[[ SUPPLIED RECORDS, beginning ]]
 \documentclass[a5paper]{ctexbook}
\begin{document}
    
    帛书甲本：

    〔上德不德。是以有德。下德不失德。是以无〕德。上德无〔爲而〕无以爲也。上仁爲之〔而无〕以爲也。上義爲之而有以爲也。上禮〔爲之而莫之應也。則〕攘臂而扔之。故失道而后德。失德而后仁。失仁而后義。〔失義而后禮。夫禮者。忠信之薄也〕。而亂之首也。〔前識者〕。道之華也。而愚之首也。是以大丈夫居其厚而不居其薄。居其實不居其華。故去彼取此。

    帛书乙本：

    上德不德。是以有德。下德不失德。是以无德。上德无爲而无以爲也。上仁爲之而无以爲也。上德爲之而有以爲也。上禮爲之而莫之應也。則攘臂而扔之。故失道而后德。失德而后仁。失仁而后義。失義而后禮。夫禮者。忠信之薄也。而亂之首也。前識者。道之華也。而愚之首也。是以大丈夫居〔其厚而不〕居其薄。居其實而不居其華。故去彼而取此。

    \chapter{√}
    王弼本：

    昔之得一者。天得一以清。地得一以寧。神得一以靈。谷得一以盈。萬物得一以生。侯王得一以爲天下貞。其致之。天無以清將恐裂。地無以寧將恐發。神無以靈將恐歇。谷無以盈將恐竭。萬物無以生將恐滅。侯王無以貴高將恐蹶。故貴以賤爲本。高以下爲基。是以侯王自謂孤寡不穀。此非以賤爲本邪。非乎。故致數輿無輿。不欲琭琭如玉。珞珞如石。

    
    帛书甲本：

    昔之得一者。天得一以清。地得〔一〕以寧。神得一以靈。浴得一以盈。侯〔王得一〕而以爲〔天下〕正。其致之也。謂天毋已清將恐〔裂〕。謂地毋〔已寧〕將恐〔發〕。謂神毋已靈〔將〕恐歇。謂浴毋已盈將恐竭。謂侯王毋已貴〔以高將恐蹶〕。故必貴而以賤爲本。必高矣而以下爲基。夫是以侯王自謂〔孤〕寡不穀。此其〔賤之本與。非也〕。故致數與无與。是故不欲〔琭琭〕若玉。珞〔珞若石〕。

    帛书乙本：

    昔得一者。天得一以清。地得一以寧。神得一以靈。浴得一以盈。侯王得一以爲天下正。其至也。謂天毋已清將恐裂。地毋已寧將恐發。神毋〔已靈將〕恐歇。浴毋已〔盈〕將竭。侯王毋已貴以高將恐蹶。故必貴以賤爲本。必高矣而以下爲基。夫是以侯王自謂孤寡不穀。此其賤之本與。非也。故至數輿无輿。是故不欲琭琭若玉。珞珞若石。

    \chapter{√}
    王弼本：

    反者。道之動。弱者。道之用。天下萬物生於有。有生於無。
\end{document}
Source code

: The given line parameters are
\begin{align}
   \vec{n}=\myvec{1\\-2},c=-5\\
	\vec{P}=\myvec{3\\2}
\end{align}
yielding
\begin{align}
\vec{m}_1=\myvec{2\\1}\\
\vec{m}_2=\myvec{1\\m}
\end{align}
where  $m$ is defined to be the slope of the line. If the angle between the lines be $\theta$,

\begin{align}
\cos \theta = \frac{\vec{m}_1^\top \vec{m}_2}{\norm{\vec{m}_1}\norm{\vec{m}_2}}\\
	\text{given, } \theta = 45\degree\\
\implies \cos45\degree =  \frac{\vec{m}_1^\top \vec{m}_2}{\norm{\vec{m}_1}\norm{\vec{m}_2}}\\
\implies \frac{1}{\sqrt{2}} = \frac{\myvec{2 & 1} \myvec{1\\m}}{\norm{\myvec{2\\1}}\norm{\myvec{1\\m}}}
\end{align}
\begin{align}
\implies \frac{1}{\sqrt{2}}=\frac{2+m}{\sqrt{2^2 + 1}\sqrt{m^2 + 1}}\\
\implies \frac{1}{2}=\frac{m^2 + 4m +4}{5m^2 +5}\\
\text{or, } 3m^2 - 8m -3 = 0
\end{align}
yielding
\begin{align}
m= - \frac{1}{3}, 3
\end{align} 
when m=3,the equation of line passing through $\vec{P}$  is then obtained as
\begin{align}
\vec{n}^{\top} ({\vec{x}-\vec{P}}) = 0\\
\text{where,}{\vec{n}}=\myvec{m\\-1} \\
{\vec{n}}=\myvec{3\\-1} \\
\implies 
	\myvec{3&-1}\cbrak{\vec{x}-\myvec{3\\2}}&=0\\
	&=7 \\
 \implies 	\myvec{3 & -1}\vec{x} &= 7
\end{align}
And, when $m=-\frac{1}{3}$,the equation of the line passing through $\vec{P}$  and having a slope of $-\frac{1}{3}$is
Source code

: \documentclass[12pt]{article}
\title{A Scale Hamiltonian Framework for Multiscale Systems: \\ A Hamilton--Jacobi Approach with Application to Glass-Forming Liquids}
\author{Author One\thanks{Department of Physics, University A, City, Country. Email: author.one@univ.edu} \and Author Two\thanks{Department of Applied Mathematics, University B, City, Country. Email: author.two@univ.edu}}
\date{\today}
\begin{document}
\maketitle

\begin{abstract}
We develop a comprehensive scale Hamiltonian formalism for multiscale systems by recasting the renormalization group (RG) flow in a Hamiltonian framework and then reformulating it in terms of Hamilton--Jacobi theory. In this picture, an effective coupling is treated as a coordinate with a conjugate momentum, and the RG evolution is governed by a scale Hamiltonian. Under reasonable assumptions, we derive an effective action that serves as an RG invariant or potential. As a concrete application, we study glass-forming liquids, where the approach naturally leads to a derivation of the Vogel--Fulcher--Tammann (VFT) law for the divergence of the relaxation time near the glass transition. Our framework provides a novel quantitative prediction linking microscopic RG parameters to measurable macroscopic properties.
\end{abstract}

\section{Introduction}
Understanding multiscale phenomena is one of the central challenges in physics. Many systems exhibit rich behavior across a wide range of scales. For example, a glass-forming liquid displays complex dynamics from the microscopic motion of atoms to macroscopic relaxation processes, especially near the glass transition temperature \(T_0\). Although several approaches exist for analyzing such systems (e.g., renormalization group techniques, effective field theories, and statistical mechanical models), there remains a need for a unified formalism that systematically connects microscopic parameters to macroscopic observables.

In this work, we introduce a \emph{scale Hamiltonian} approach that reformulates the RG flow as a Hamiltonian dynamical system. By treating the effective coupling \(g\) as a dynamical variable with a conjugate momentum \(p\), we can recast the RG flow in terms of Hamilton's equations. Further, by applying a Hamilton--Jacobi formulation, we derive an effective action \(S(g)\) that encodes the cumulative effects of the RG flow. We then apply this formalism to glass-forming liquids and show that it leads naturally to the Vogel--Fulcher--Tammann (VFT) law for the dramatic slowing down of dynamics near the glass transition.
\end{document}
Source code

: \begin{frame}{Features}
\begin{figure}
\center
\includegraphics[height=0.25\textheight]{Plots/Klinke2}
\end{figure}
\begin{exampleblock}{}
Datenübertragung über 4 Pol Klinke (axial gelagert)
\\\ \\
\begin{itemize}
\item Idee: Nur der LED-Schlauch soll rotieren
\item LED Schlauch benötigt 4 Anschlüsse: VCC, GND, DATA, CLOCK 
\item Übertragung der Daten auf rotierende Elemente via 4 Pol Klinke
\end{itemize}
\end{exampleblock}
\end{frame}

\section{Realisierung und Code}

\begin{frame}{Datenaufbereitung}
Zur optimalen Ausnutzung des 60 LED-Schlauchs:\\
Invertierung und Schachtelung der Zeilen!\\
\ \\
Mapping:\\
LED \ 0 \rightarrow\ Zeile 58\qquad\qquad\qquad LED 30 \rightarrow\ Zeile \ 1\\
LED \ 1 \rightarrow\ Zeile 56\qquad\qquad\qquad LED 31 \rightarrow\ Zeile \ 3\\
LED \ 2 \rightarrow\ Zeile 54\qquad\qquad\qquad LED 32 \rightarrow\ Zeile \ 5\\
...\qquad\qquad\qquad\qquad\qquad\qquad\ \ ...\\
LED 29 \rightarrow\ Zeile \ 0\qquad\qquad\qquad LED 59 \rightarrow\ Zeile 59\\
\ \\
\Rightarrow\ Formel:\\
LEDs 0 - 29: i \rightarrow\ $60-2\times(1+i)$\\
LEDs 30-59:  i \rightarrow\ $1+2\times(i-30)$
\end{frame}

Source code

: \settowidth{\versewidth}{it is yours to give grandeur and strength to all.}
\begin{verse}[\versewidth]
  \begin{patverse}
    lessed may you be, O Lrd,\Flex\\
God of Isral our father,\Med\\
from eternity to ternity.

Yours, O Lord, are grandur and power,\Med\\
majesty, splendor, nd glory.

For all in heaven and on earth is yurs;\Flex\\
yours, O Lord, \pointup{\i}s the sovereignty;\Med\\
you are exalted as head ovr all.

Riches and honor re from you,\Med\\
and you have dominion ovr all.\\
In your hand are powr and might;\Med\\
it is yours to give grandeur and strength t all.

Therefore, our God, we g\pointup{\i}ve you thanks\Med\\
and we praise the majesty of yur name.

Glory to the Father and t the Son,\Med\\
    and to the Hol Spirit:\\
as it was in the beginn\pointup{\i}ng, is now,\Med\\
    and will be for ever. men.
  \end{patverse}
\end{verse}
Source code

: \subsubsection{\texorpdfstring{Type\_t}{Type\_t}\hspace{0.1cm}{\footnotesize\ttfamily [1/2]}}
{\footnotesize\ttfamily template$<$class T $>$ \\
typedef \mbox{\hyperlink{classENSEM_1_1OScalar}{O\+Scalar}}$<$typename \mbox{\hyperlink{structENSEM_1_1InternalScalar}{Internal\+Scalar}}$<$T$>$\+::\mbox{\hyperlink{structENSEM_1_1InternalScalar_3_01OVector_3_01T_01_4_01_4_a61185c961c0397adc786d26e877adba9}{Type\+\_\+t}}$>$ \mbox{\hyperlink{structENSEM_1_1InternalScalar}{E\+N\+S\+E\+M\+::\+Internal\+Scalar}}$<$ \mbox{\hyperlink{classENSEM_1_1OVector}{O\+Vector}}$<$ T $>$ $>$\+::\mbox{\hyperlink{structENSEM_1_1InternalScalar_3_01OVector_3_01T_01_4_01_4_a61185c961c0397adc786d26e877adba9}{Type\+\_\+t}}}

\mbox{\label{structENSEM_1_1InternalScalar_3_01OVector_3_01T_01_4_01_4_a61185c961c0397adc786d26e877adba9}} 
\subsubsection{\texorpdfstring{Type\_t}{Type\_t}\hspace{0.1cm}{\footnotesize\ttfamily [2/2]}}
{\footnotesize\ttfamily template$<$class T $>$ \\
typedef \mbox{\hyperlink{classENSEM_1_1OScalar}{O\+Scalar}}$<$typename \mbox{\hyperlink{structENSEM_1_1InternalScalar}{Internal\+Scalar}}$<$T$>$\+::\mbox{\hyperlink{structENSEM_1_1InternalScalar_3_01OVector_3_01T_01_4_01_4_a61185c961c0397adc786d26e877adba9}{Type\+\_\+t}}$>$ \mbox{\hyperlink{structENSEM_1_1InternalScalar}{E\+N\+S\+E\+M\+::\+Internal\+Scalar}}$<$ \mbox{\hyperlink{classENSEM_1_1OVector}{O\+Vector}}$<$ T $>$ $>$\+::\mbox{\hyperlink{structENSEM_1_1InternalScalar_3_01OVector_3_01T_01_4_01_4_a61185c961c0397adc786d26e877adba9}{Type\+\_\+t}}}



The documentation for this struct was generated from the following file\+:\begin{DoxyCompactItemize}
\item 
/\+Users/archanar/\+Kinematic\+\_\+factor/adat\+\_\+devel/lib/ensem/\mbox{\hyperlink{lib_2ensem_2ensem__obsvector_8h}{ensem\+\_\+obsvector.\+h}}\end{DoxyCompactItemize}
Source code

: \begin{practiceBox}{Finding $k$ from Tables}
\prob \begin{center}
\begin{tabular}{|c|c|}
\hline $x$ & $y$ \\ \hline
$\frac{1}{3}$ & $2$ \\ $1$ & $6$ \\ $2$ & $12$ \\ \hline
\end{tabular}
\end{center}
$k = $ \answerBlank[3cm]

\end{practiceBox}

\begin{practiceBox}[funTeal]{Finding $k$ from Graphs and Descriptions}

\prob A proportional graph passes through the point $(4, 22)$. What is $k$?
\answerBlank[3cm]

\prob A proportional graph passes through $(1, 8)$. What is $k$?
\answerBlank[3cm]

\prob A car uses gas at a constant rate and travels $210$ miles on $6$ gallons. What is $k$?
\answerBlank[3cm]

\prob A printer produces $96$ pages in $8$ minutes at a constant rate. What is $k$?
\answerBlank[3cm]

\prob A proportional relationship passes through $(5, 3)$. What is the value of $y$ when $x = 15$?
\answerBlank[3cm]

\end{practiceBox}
[[ SUPPLIED RECORDS, end ]]
§ ABOUT THIS TASK: Read the entries above, then pull out the lines that include "忠信之薄也".

§ SOLUTION FOR THIS PROBLEM:
    〔上德不德。是以有德。下德不失德。是以无〕德。上德无〔爲而〕无以爲也。上仁爲之〔而无〕以爲也。上義爲之而有以爲也。上禮〔爲之而莫之應也。則〕攘臂而扔之。故失道而后德。失德而后仁。失仁而后義。〔失義而后禮。夫禮者。忠信之薄也〕。而亂之首也。〔前識者〕。道之華也。而愚之首也。是以大丈夫居其厚而不居其薄。居其實不居其華。故去彼取此。
    上德不德。是以有德。下德不失德。是以无德。上德无爲而无以爲也。上仁爲之而无以爲也。上德爲之而有以爲也。上禮爲之而莫之應也。則攘臂而扔之。故失道而后德。失德而后仁。失仁而后義。失義而后禮。夫禮者。忠信之薄也。而亂之首也。前識者。道之華也。而愚之首也。是以大丈夫居〔其厚而不〕居其薄。居其實而不居其華。故去彼而取此。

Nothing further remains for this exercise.